AN INDUCTOR IN AN AC CIRCUIT
The current amplitude in a pure inductor in a radio receiver is to be 250 μA when the voltage amplitude is 3.60 V at a frequency of 1.60 MHz (at the upper end of the AM broadcast band). (a) What inductive reactance is needed? What inductance? (b) If the voltage amplitude is kept constant, what will be the current amplitude through this inductor at 16.0 MHz? At 160 kHz?
IDENTIFY and SET UP:
The circuit may have other elements, but in this example we don’t care: All they do is provide the inductor with an oscillating voltage, so the other elements are lumped into the ac source shown in Fig. 31.8a. We are given the current amplitude I and the voltage amplitude V. Our target variables in part (a) are the inductive reactance X_L at 1.60 MHz and the inductance L, which we find from Eqs. (31.13) and (31.12). Knowing L, we use these equations in part (b) to find X_L and I at any frequency.
X_{L}=\omega L (31.12)
V_{L}=I X_{L} (31.13)
EXECUTE:
(a) From Eq. (31.13),
X_{L}=\frac{V_{L}}{I}=\frac{3.60 \mathrm{~V}}{250 \times 10^{-6} \mathrm{~A}}=1.44 \times 10^{4} \Omega=14.4 \mathrm{k} \OmegaFrom Eq. (31.12), with \omega=2 \pi f,
L=\frac{X_{L}}{2 \pi f}=\frac{1.44 \times 10^{4} \Omega}{2 \pi\left(1.60 \times 10^{6} \mathrm{~Hz}\right)}=1.43 \times 10^{-3} \mathrm{H}=1.43 \mathrm{mH}(b) Combining Eqs. (31.12) and (31.13), we find I=V_{L} / X_{L}= V_{L} / \omega L=V_{L} / 2 \pi f L Thus the current amplitude is inversely proportional to the frequency f.

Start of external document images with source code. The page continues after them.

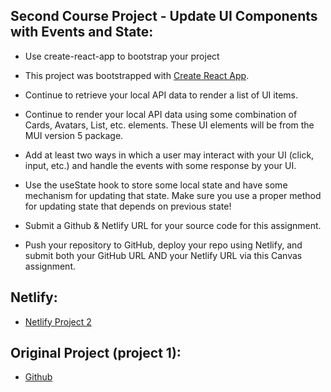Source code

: ## Second Course Project - Update UI Components with Events and State:
- Use create-react-app to bootstrap your project

- This project was bootstrapped with [Create React App](https://github.com/facebook/create-react-app).

- Continue to retrieve your local API data to render a list of UI items.

- Continue to render your local API data using some combination of Cards, Avatars, List, etc. elements. These UI elements will be from the MUI version 5 package.

- Add at least two ways in which a user may interact with your UI (click, input, etc.) and handle the events with some response by your UI.

- Use the useState hook to store some local state and have some mechanism for updating that state. Make sure you use a proper method for updating state that depends on previous state!

- Submit a Github & Netlify URL for your source code for this assignment.


- Push your repository to GitHub, deploy your repo using Netlify, and submit both your GitHub URL AND your Netlify URL via this Canvas assignment.

## Netlify:
- [Netlify Project 2](https://initial-react-app-pt2.netlify.app/)

## Original Project (project 1):
- [Github](https://github.com/maggiemcc/inital-react-project)

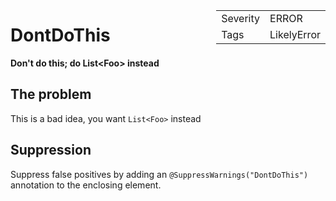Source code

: <!--
*** AUTO-GENERATED, DO NOT MODIFY ***
To make changes, edit the @BugPattern annotation or the explanation in docs/bugpattern.
-->

<div style="float:right;"><table id="metadata">
<tr><td>Severity</td><td>ERROR</td></tr>
<tr><td>Tags</td><td>LikelyError</td></tr>
</table></div>

# DontDoThis
__Don&#39;t do this; do List&lt;Foo&gt; instead__

## The problem
This is a bad idea, you want `List<Foo>` instead

## Suppression
Suppress false positives by adding an `@SuppressWarnings("DontDoThis")` annotation to the enclosing element.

Since I = 250 μA at f = 1.60 MHz, the current amplitudes at 16.0 MHz (10f) and 160 kHz = 0.160 MHz (f/10) will be, respectively, one-tenth as great (25.0 μA) and ten times as great (2500 μA = 2.50 mA).
EVALUATE: In general, the lower the frequency of an oscillating voltage applied across an inductor, the greater the amplitude of the resulting oscillating current.